Romila Nijhawan, Principal Partner, Nuvama Private on the Budget and its impact on investments

Romila Nijhawan, Principal Partner, Nuvama Private on the Budget and its impact on investments

Hi, good afternoon everyone. I’m honoured to be here, delighted actually, and this is not the first time that I’ve been to the Rotary Club of Bombay. I was here a couple of months back when Nuvama had the opportunity to have our guest speaker Mr. Ajay Vora who addressed the crowd. Just to step back before we start, I must say that for all the work done by the Rotarians across the country, I’ve seen some of the CSR projects and we’ve also seen some of the work done in villages for a lot of people and I must say I deeply respect that.

So without wasting too much time, I will move on towards the budget, the changes, and the impact it has had on investments. Please feel free to stop me and ask questions if you think something needs to be explained. And for all the CAs here in this meeting, I would please ask them to excuse me because I’m not going to be using any technical jargon as it only becomes more confusing for most of us.

This budget, which was presented on July 23rd, 2024, like a lot of other budgets presented by different finance ministers, had a lot of tweaks on the capital gains side. In fact, there was an interesting article I read a couple of days ago about the introduction of capital gains. It was first introduced in 1992. That was the first time capital gain was introduced. We’ve also witnessed history because in July 2024, indexation was removed. So that is also a historic event. To a large extent, it has rattled a lot of nerves. But there are certain good things and certain not-so-good things. We will discuss all of these here.

I will not go into personal income tax as it does not impact investments. It does impact taxation, but not investments.

In terms of the capital gains tax, two basic changes have been made: the holding period rationalisation and the change in rates. For the holding periods, it has been simplified: for all listed securities, the holding period is now 12 months. Units of equity-oriented mutual funds and units of business trusts are all 12 months, and after that, it is 24 months. Once I finish reading through the slides, I will take you through the exact impact of these capital gain changes on certain investments because that is what is more useful for everybody here.
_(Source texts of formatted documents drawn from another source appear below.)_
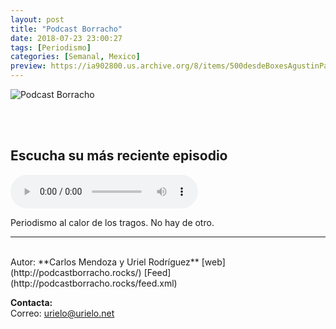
 ```yaml
---
layout: post
title: "Podcast Borracho"
date: 2018-07-23 23:00:27
tags: [Periodismo]
categories: [Semanal, Mexico]
preview: https://ia902800.us.archive.org/8/items/500desdeBoxesAgustinPalmeiro/300Podcastborracho-UrielRodrguez.png
---
```


![Podcast Borracho](https://ia902800.us.archive.org/8/items/500desdeBoxesAgustinPalmeiro/500Podcastborracho-UrielRodrguez.png)

<br/>
<br/>

## Escucha su más reciente episodio

<!--reproductor-feed=http://podcastborracho.rocks/feed.xml-->
<!--reproductor-start-->
<audio id="audio" preload="auto" controls="" src="https://podcastborracho.podbean.com/mf/feed/6izetn/pb280.mp3"></audio>
<!--reproductor-end-->

Periodismo al calor de los tragos. No hay de otro.

_ _ _

<br>
Autor: **Carlos Mendoza y Uriel Rodríguez**  
[web](http://podcastborracho.rocks/)  
[Feed](http://podcastborracho.rocks/feed.xml)  



**Contacta:**  
Correo: [urielo@urielo.net](mailto:urielo@urielo.net)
Regarding the rates, the long-term capital gain for all assets has been changed to 12.5%. The short-term capital gain tax for listed securities is now 20%, which basically implies all your units of equity-oriented mutual funds and business trusts. For everything else, the applicable rates of assets are your marginal slab rates. I’ll take you through this, so don’t get rattled by the technicalities. The indexation benefit has been removed.

Let’s talk about the changes due to the holding rates, holding period, and rates, and their impact on different assets.

For all listed securities, whether we are talking about direct equities, REITs, INVITs, equity-oriented mutual funds, or equity ETFs, the rates have been changed to 20% for short-term capital gains and 12.5% for long-term capital gains. The most significant change is that your short-term capital gains rates have moved from 15% to 20%. So what are the categories of funds that become attractive or unattractive due to the taxation?

Arbitrage funds, which were used by investors to park short-term money, are actually equity-oriented funds due to their taxation. They were used mostly by corporates and individuals due to the tax arbitrage. Those funds get impacted because people used to park money in arbitrage funds, pay 15% tax, and then get out. But now, due to the change in budget taxation, the rates have become 20%. So, on arbitrage funds, there is a bit of a squeeze. However, one category that becomes attractive due to this change is REITs and INVITs. All your listed REITs and INVITs, due to the holding period change to 12 months, become attractive.

Earlier, the holding period was much longer. That holding period has been condensed to 12 months. Therefore, your listed REITs and INVITs become extremely attractive at this point in time. Also, all your equity-oriented mutual funds, whether balanced advantage funds or balanced funds, anything with more than 65% equity, continue with the same taxation of 12.5% long-term and 20% short-term.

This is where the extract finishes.